The issue, she is saying, is that having it all means doing it all. And none of us can do it all, at least not with how our culture currently functions.
“When you make decisions of what you're going to say yes to, it has to be worth it,” she continued, speaking about her choice to say yes to the Super Bowl, just three months after giving birth to her son. She decided to do it because, “It’s important for me to do this this year. It’s important for representation. It’s important for my son to see this.”
She is far from the first celebrity mom to discover that wealth doesn’t completely cancel out the biggest problem women face today: the expectation that they can and should be in more than one place at once.
Earlier this year, Julia Roberts opened up to New York Magazine about how her struggle for work-life balance meant she put her career on the back burner while her kids were growing up. She had to choose to be a “homemaker” (her words) over America’s Sweetheart. At least for a long stretch.

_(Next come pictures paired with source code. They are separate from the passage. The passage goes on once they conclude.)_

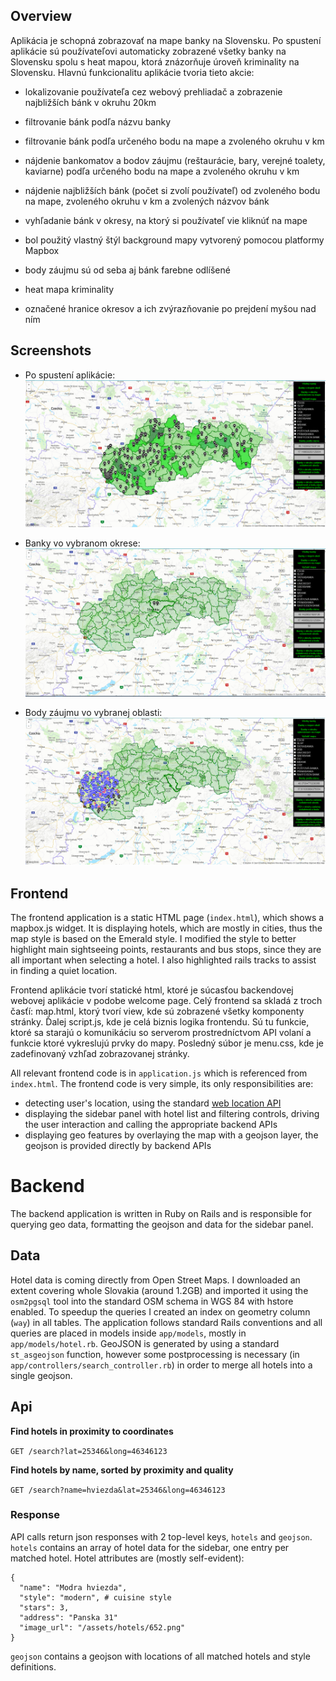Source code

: ## Overview

Aplikácia je schopná zobrazovať na mape banky na Slovensku. Po spustení aplikácie sú používateľovi automaticky zobrazené všetky banky na Slovensku spolu s heat mapou, ktorá znázorňuje úroveň kriminality na Slovensku. Hlavnú funkcionalitu aplikácie tvoria tieto akcie:

- lokalizovanie používateľa cez webový prehliadač a zobrazenie najbližších bánk v okruhu 20km
- filtrovanie bánk podľa názvu banky
- filtrovanie bánk podľa určeného bodu na mape a zvoleného okruhu v km
- nájdenie bankomatov a bodov záujmu (reštaurácie, bary, verejné toalety, kaviarne) podľa určeného bodu na mape a zvoleného okruhu v km
- nájdenie najbližších bánk (počet si zvolí používateľ) od zvoleného bodu na mape, zvoleného okruhu v km a zvolených názvov bánk
- vyhľadanie bánk v okresy, na ktorý si používateľ vie kliknúť na mape

- bol použitý vlastný štýl background mapy vytvorený pomocou platformy Mapbox
- body záujmu sú od seba aj bánk farebne odlíšené
- heat mapa kriminality
- označené hranice okresov a ich zvýrazňovanie po prejdení myšou nad ním

## Screenshots

* Po spustení aplikácie:
![Screenshot](zakladny2.png)

* Banky vo vybranom okrese:
![Screenshot](v_okrese.png)

* Body záujmu vo vybranej oblasti:
![Screenshot](poi.png)

## Frontend

The frontend application is a static HTML page (`index.html`), which shows a mapbox.js widget. It is displaying hotels, which are mostly in cities, thus the map style is based on the Emerald style. I modified the style to better highlight main sightseeing points, restaurants and bus stops, since they are all important when selecting a hotel. I also highlighted rails tracks to assist in finding a quiet location.

Frontend aplikácie tvorí statické html, ktoré je súcasťou backendovej webovej aplikácie v podobe welcome page. Celý frontend sa skladá z troch časťí: map.html, ktorý tvorí view, kde sú zobrazené všetky komponenty stránky. Ďalej script.js, kde je celá biznis logika frontendu. Sú tu funkcie, ktoré sa starajú o komunikáciu so serverom prostredníctvom API volaní a funkcie ktoré vykreslujú prvky do mapy. Posledný súbor je menu.css, kde je zadefinovaný vzhľad zobrazovanej stránky.

All relevant frontend code is in `application.js` which is referenced from `index.html`. The frontend code is very simple, its only responsibilities are:
- detecting user's location, using the standard [web location API](https://developer.mozilla.org/en-US/docs/Web/API/Geolocation/Using_geolocation)
- displaying the sidebar panel with hotel list and filtering controls, driving the user interaction and calling the appropriate backend APIs
- displaying geo features by overlaying the map with a geojson layer, the geojson is provided directly by backend APIs

# Backend

The backend application is written in Ruby on Rails and is responsible for querying geo data, formatting the geojson and data for the sidebar panel.

## Data

Hotel data is coming directly from Open Street Maps. I downloaded an extent covering whole Slovakia (around 1.2GB) and imported it using the `osm2pgsql` tool into the standard OSM schema in WGS 84 with hstore enabled. To speedup the queries I created an index on geometry column (`way`) in all tables. The application follows standard Rails conventions and all queries are placed in models inside `app/models`, mostly in `app/models/hotel.rb`. GeoJSON is generated by using a standard `st_asgeojson` function, however some postprocessing is necessary (in `app/controllers/search_controller.rb`) in order to merge all hotels into a single geojson.

## Api

**Find hotels in proximity to coordinates**

`GET /search?lat=25346&long=46346123`

**Find hotels by name, sorted by proximity and quality**

`GET /search?name=hviezda&lat=25346&long=46346123`

### Response

API calls return json responses with 2 top-level keys, `hotels` and `geojson`. `hotels` contains an array of hotel data for the sidebar, one entry per matched hotel. Hotel attributes are (mostly self-evident):
```
{
  "name": "Modra hviezda",
  "style": "modern", # cuisine style
  "stars": 3,
  "address": "Panska 31"
  "image_url": "/assets/hotels/652.png"
}
```
`geojson` contains a geojson with locations of all matched hotels and style definitions.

"That raises the bar even more," she said, talking about how careful she was about taking roles when her kids were little. "Because then it's not only is this material good? It's also the math equation of my husband's work schedule and the kids' school schedule and summer vacation. It's not just, Oh, I think I want to do this."
GOAT tennis star Venus Williams also made headlines in 2022 for basically retiring from her career in order to try and have a second child.
“Believe me, I never wanted to have to choose between tennis and a family,” the 23-time Grand Slam champion wrote in her announcement, published in Vogue. “I don’t think it’s fair. If I were a guy, I wouldn’t be writing this because I’d be out there playing and winning while my wife was doing the physical labor of expanding our family. Maybe I’d be more of a Tom Brady if I had that opportunity.”
She’s right. It’s not fair. It feels like 50 percent of the population of parents is struggling with finding any sort of balance, while the other half is not, or at least not to the same extent.
It’s not that privilege doesn’t help, it absolutely does. It’s not that money doesn’t help, it most certainly does. It’s just that even when moms have every possible resource at their fingertips, they face more barriers on their way to work-life balance than dads do.
It’s because society has different expectations for women.
It’s because parenting is still not seen as the full-time job it is.
It’s because women are judged on the quality their parenthood exponentially more than men.
It’s because of sexism and misogyny.
It’s the reason that you don’t see any interviews with Rihanna’s fellow billionaire Elon Musk in which he speaks about how to properly care for his 10 children while also pursuing his work goals. Or Jeff Bezos. or Mark Zuckerberg. In fact, how often do we even think about their kids? And how often do interviewers ask them about it: “Hey, Elon, how are juggling ruining Twitter while also raising your two youngest children? While we’re at it, who’s watching your kids right now?”
But what these celebrity moms struggling with work-life balance show us is that even if we fixed all that, we need change on a societal and cultural level. And until then, some of our smartest, most talented, most amazing moms are going to be struggling just to show up, both at home and in their careers. Even if someone did make them nice baby kale salad for lunch.